(Data records)

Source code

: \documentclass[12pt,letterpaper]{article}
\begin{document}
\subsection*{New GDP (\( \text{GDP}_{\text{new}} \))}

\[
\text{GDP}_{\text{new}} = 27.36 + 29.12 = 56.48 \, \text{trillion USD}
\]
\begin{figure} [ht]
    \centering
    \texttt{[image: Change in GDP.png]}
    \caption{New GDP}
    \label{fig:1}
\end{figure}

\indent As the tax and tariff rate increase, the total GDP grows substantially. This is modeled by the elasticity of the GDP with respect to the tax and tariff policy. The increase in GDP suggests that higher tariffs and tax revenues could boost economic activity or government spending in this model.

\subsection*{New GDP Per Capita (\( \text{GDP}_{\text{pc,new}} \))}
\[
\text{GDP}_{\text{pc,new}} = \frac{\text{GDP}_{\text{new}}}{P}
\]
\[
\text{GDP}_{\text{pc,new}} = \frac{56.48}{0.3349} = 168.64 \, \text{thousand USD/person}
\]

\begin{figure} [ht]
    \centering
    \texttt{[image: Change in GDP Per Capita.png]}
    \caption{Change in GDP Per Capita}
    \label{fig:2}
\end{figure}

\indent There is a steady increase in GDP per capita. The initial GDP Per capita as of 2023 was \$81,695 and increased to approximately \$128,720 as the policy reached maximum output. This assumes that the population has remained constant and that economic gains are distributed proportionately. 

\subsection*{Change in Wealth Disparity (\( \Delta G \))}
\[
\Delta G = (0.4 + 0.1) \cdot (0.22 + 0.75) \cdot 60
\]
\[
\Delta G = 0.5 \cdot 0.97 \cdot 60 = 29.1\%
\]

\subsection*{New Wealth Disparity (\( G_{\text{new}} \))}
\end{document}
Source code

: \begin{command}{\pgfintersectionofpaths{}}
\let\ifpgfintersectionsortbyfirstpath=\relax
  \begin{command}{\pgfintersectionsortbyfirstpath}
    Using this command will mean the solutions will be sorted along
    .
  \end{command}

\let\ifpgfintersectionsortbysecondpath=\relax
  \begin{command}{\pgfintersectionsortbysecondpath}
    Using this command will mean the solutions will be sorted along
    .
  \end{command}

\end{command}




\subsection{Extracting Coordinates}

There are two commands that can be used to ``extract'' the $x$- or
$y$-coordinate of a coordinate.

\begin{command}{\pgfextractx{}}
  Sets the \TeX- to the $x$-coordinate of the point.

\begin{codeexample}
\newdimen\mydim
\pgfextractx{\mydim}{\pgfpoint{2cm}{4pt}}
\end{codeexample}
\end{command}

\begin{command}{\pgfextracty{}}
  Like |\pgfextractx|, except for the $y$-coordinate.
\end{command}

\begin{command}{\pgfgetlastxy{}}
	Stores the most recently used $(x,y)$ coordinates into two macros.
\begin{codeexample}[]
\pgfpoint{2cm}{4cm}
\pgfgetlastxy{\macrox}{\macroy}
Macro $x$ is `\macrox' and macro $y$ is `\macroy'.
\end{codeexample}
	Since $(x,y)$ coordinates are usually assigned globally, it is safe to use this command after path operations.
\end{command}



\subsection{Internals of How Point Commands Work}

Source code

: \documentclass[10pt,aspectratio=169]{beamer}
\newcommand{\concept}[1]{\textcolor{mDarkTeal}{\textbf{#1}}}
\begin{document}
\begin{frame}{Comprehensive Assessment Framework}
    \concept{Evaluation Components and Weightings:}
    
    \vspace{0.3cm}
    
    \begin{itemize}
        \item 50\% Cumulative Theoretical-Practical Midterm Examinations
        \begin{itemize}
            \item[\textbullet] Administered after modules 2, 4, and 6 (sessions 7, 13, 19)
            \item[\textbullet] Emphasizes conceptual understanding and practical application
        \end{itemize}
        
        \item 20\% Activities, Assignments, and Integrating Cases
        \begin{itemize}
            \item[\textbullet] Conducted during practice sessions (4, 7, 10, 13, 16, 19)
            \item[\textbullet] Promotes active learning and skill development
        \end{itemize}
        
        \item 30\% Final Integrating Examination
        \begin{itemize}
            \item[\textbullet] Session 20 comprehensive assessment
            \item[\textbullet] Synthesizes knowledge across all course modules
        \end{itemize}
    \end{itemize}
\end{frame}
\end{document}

Exercise — Without omitting anything, output the data verbatim.

Task output —
Source code

: \documentclass[12pt,letterpaper]{article}
\begin{document}
\subsection*{New GDP (\( \text{GDP}_{\text{new}} \))}

\[
\text{GDP}_{\text{new}} = 27.36 + 29.12 = 56.48 \, \text{trillion USD}
\]
\begin{figure} [ht]
    \centering
    \texttt{[image: Change in GDP.png]}
    \caption{New GDP}
    \label{fig:1}
\end{figure}

\indent As the tax and tariff rate increase, the total GDP grows substantially. This is modeled by the elasticity of the GDP with respect to the tax and tariff policy. The increase in GDP suggests that higher tariffs and tax revenues could boost economic activity or government spending in this model.

\subsection*{New GDP Per Capita (\( \text{GDP}_{\text{pc,new}} \))}
\[
\text{GDP}_{\text{pc,new}} = \frac{\text{GDP}_{\text{new}}}{P}
\]
\[
\text{GDP}_{\text{pc,new}} = \frac{56.48}{0.3349} = 168.64 \, \text{thousand USD/person}
\]

\begin{figure} [ht]
    \centering
    \texttt{[image: Change in GDP Per Capita.png]}
    \caption{Change in GDP Per Capita}
    \label{fig:2}
\end{figure}

\indent There is a steady increase in GDP per capita. The initial GDP Per capita as of 2023 was \$81,695 and increased to approximately \$128,720 as the policy reached maximum output. This assumes that the population has remained constant and that economic gains are distributed proportionately. 

\subsection*{Change in Wealth Disparity (\( \Delta G \))}
\[
\Delta G = (0.4 + 0.1) \cdot (0.22 + 0.75) \cdot 60
\]
\[
\Delta G = 0.5 \cdot 0.97 \cdot 60 = 29.1\%
\]

\subsection*{New Wealth Disparity (\( G_{\text{new}} \))}
\end{document}
Source code

: \begin{command}{\pgfintersectionofpaths{}}
\let\ifpgfintersectionsortbyfirstpath=\relax
  \begin{command}{\pgfintersectionsortbyfirstpath}
    Using this command will mean the solutions will be sorted along
    .
  \end{command}

\let\ifpgfintersectionsortbysecondpath=\relax
  \begin{command}{\pgfintersectionsortbysecondpath}
    Using this command will mean the solutions will be sorted along
    .
  \end{command}

\end{command}




\subsection{Extracting Coordinates}

There are two commands that can be used to ``extract'' the $x$- or
$y$-coordinate of a coordinate.

\begin{command}{\pgfextractx{}}
  Sets the \TeX- to the $x$-coordinate of the point.

\begin{codeexample}
\newdimen\mydim
\pgfextractx{\mydim}{\pgfpoint{2cm}{4pt}}
\end{codeexample}
\end{command}

\begin{command}{\pgfextracty{}}
  Like |\pgfextractx|, except for the $y$-coordinate.
\end{command}

\begin{command}{\pgfgetlastxy{}}
	Stores the most recently used $(x,y)$ coordinates into two macros.
\begin{codeexample}[]
\pgfpoint{2cm}{4cm}
\pgfgetlastxy{\macrox}{\macroy}
Macro $x$ is `\macrox' and macro $y$ is `\macroy'.
\end{codeexample}
	Since $(x,y)$ coordinates are usually assigned globally, it is safe to use this command after path operations.
\end{command}



\subsection{Internals of How Point Commands Work}

Source code

: \documentclass[10pt,aspectratio=169]{beamer}
\newcommand{\concept}[1]{\textcolor{mDarkTeal}{\textbf{#1}}}
\begin{document}
\begin{frame}{Comprehensive Assessment Framework}
    \concept{Evaluation Components and Weightings:}
    
    \vspace{0.3cm}
    
    \begin{itemize}
        \item 50\% Cumulative Theoretical-Practical Midterm Examinations
        \begin{itemize}
            \item[\textbullet] Administered after modules 2, 4, and 6 (sessions 7, 13, 19)
            \item[\textbullet] Emphasizes conceptual understanding and practical application
        \end{itemize}
        
        \item 20\% Activities, Assignments, and Integrating Cases
        \begin{itemize}
            \item[\textbullet] Conducted during practice sessions (4, 7, 10, 13, 16, 19)
            \item[\textbullet] Promotes active learning and skill development
        \end{itemize}
        
        \item 30\% Final Integrating Examination
        \begin{itemize}
            \item[\textbullet] Session 20 comprehensive assessment
            \item[\textbullet] Synthesizes knowledge across all course modules
        \end{itemize}
    \end{itemize}
\end{frame}
\end{document}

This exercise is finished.